Toda visión parece una locura hasta que alguien la cumple. Con estas palabras el físico e ingeniero Robert H. Goddard se defendía de sus detractores, quienes tachaban sus ideas sobre la exploración espacial de simples locuras. Era la década de los años 20 y los proyectos de exploración del espacio acababan de aterrizar en el imaginario colectivo. Goddard fue de los primeros en especular sobre un viaje a la Luna y, por qué no, sobre una primera colonización del planeta rojo. Casi cien años después de sus palabras, el ser humano no tan solo ha llegado a la Luna sino que ahora se plantea llegar al planeta vecino: Marte.
Carl Sagan, conocido astrofísico y divulgador científico, decía que la exploración constituye uno de los rasgos más fundamentales de la humanidad. Un rasgo que, en cierta manera, llevamos integrado en nuestra propia alma. Desde un punto de vista histórico, la exploración se ha concebido como una expresión cultural omnipresente más allá del tiempo, espacio o cultura: una invención de las sociedades para expandir su mensaje moral más allá de sus propias fronteras. En este sentido, son muchos los que consideran que el instinto de exploración es un rasgo necesario, deseable e inevitable para el ser humano ya que garantiza la supervivencia de la especie más allá de la existencia individual.

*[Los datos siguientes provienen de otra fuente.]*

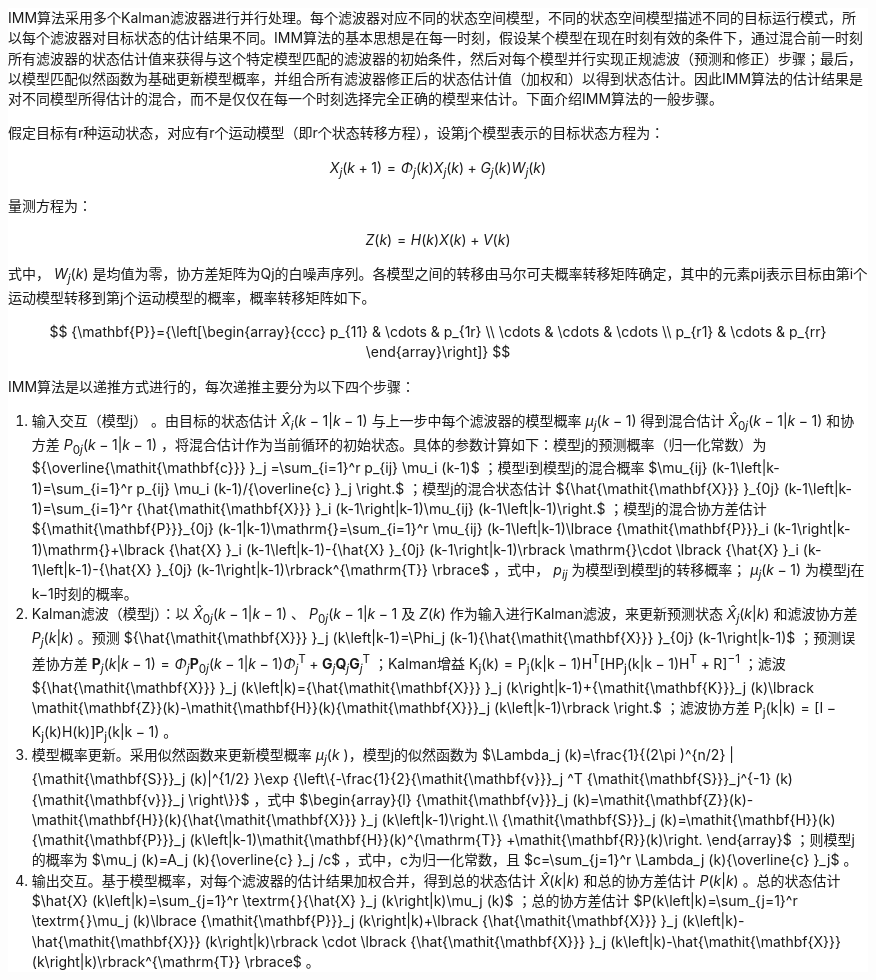 IMM算法采用多个Kalman滤波器进行并行处理。每个滤波器对应不同的状态空间模型，不同的状态空间模型描述不同的目标运行模式，所以每个滤波器对目标状态的估计结果不同。IMM算法的基本思想是在每一时刻，假设某个模型在现在时刻有效的条件下，通过混合前一时刻所有滤波器的状态估计值来获得与这个特定模型匹配的滤波器的初始条件，然后对每个模型并行实现正规滤波（预测和修正）步骤；最后，以模型匹配似然函数为基础更新模型概率，并组合所有滤波器修正后的状态估计值（加权和）以得到状态估计。因此IMM算法的估计结果是对不同模型所得估计的混合，而不是仅仅在每一个时刻选择完全正确的模型来估计。下面介绍IMM算法的一般步骤。

假定目标有r种运动状态，对应有r个运动模型（即r个状态转移方程），设第j个模型表示的目标状态方程为：

 $$ X_j (k+1)=\Phi_j (k)X_j (k)+G_j (k)W_j (k) $$ 

量测方程为：

 $$ Z(k)=H(k)X(k)+V(k) $$ 

式中， $W_j (k)$ 是均值为零，协方差矩阵为Qj的白噪声序列。各模型之间的转移由马尔可夫概率转移矩阵确定，其中的元素pij表示目标由第i个运动模型转移到第j个运动模型的概率，概率转移矩阵如下。 

 $$ {\mathbf{P}}={\left[\begin{array}{ccc} p_{11}  & \cdots  & p_{1r} \\ \cdots  & \cdots  & \cdots \\ p_{r1}  & \cdots  & p_{rr}  \end{array}\right]} $$ 

IMM算法是以递推方式进行的，每次递推主要分为以下四个步骤：

1.  输入交互（模型j） 。由目标的状态估计 ${\hat{X} }_i (k-1\left|k-1)\right.$ 与上一步中每个滤波器的模型概率 $\mu_j (k-1)$ 得到混合估计 ${\hat{X} }_{0j} (k-1\left|k-1)\right.$ 和协方差 $P_{0j} (k-1|k-1)$ ，将混合估计作为当前循环的初始状态。具体的参数计算如下：模型j的预测概率（归一化常数）为 ${\overline{\mathit{\mathbf{c}}} }_j =\sum_{i=1}^r p_{ij} \mu_i (k-1)$ ；模型i到模型j的混合概率 $\mu_{ij} (k-1\left|k-1)=\sum_{i=1}^r p_{ij} \mu_i (k-1)/{\overline{c} }_j \right.$ ；模型j的混合状态估计 ${\hat{\mathit{\mathbf{X}}} }_{0j} (k-1\left|k-1)=\sum_{i=1}^r {\hat{\mathit{\mathbf{X}}} }_i (k-1\right|k-1)\mu_{ij} (k-1\left|k-1)\right.$ ；模型j的混合协方差估计 ${\mathit{\mathbf{P}}}_{0j} (k-1|k-1)\mathrm{}=\sum_{i=1}^r \mu_{ij} (k-1\left|k-1)\lbrace {\mathit{\mathbf{P}}}_i (k-1\right|k-1)\mathrm{}+\lbrack {\hat{X} }_i (k-1\left|k-1)-{\hat{X} }_{0j} (k-1\right|k-1)\rbrack \mathrm{}\cdot \lbrack {\hat{X} }_i (k-1\left|k-1)-{\hat{X} }_{0j} (k-1\right|k-1)\rbrack^{\mathrm{T}} \rbrace$ ，式中， $p_{ij}$ 为模型i到模型j的转移概率； $\mu_j(k-1)$ 为模型j在k−1时刻的概率。
2. Kalman滤波（模型j）：以 ${\hat{X} }_{0j} (k-1\left|k-1)\right.$ 、 $P_{0j} (k-1|k-1$ 及 $Z(k)$ 作为输入进行Kalman滤波，来更新预测状态 ${\hat{X} }_j (k\left|k)\right.$ 和滤波协方差 $P_j (k|k)$ 。预测 ${\hat{\mathit{\mathbf{X}}} }_j (k\left|k-1)=\Phi_j (k-1){\hat{\mathit{\mathbf{X}}} }_{0j} (k-1\right|k-1)$ ；预测误差协方差 ${\mathit{\mathbf{P}}}_j (k\left|k-1)=\Phi_j {\mathit{\mathbf{P}}}_{0j} (k-1\right|k-1)\Phi_j^{\mathrm{T}} +{\mathit{\mathbf{G}}}_j {\mathit{\mathbf{Q}}}_j {\mathit{\mathbf{G}}}_j^{\mathrm{T}}$ ；Kalman增益 ${\mathrm{K}}_{\mathrm{j}} (\mathrm{k})={\mathrm{P}}_{\mathrm{j}} (\mathrm{k}|\mathrm{k}-1){\mathrm{H}}^{\mathrm{T}} \lbrack \mathrm{H}{\mathrm{P}}_{\mathrm{j}} (\mathrm{k}|\mathrm{k}-1){\mathrm{H}}^{\mathrm{T}} +\mathrm{R}\rbrack^{-1}$ ；滤波 ${\hat{\mathit{\mathbf{X}}} }_j (k\left|k)={\hat{\mathit{\mathbf{X}}} }_j (k\right|k-1)+{\mathit{\mathbf{K}}}_j (k)\lbrack \mathit{\mathbf{Z}}(k)-\mathit{\mathbf{H}}(k){\mathit{\mathbf{X}}}_j (k\left|k-1)\rbrack \right.$ ；滤波协方差 ${\mathrm{P}}_{\mathrm{j}} (\mathrm{k}|\mathrm{k})=\lbrack \mathrm{I}-{\mathrm{K}}_{\mathrm{j}} (\mathrm{k})\mathrm{H}(\mathrm{k})\rbrack {\mathrm{P}}_{\mathrm{j}} (\mathrm{k}|\mathrm{k}-1)$ 。
3. 模型概率更新。采用似然函数来更新模型概率 $\mu_j (k$ )，模型j的似然函数为 $\Lambda_j (k)=\frac{1}{(2\pi )^{n/2} |{\mathit{\mathbf{S}}}_j (k)|^{1/2} }\exp {\left\{-\frac{1}{2}{\mathit{\mathbf{v}}}_j ^T {\mathit{\mathbf{S}}}_j^{-1} (k){\mathit{\mathbf{v}}}_j \right\}}$ ，式中 $\begin{array}{l} {\mathit{\mathbf{v}}}_j (k)=\mathit{\mathbf{Z}}(k)-\mathit{\mathbf{H}}(k){\hat{\mathit{\mathbf{X}}} }_j (k\left|k-1)\right.\\ {\mathit{\mathbf{S}}}_j (k)=\mathit{\mathbf{H}}(k){\mathit{\mathbf{P}}}_j (k\left|k-1)\mathit{\mathbf{H}}(k)^{\mathrm{T}} +\mathit{\mathbf{R}}(k)\right. \end{array}$ ；则模型j的概率为 $\mu_j (k)=A_j (k){\overline{c} }_j /c$ ，式中，c为归一化常数，且 $c=\sum_{j=1}^r \Lambda_j (k){\overline{c} }_j$ 。
4. 输出交互。基于模型概率，对每个滤波器的估计结果加权合并，得到总的状态估计 $\hat{X} (k\left|k)\right.$ 和总的协方差估计 $P(k\left|k)\right.$ 。总的状态估计 $\hat{X} (k\left|k)=\sum_{j=1}^r \textrm{ }{\hat{X} }_j (k\right|k)\mu_j (k)$ ；总的协方差估计 $P(k\left|k)=\sum_{j=1}^r \textrm{ }\mu_j (k)\lbrace {\mathit{\mathbf{P}}}_j (k\right|k)+\lbrack {\hat{\mathit{\mathbf{X}}} }_j (k\left|k)-\hat{\mathit{\mathbf{X}}} (k\right|k)\rbrack \cdot \lbrack {\hat{\mathit{\mathbf{X}}} }_j (k\left|k)-\hat{\mathit{\mathbf{X}}} (k\right|k)\rbrack^{\mathrm{T}} \rbrace$ 。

El instinto de exploración es lo que llevó a aquellos primeros Homo Sapiens a cruzar las fronteras del continente africano hace 90.000 años. El mismo instinto que motivó a Cristóbal Colón a emprender un viaje en busca de nuevas rutas comerciales hacia el continente asiático. Exactamente el mismo impulso que, como seres humanos, nos lleva a escalar las más altas montañas o a explorar territorios desconocidos. Es el instinto que, una vez exploradas las fronteras más cercanas, nos lleva a preguntarnos qué habrá más allá del horizonte de nuestro planeta. La verdadera razón que dio pie a la exploración espacial y que, en un futuro próximo, nos llevará a Marte.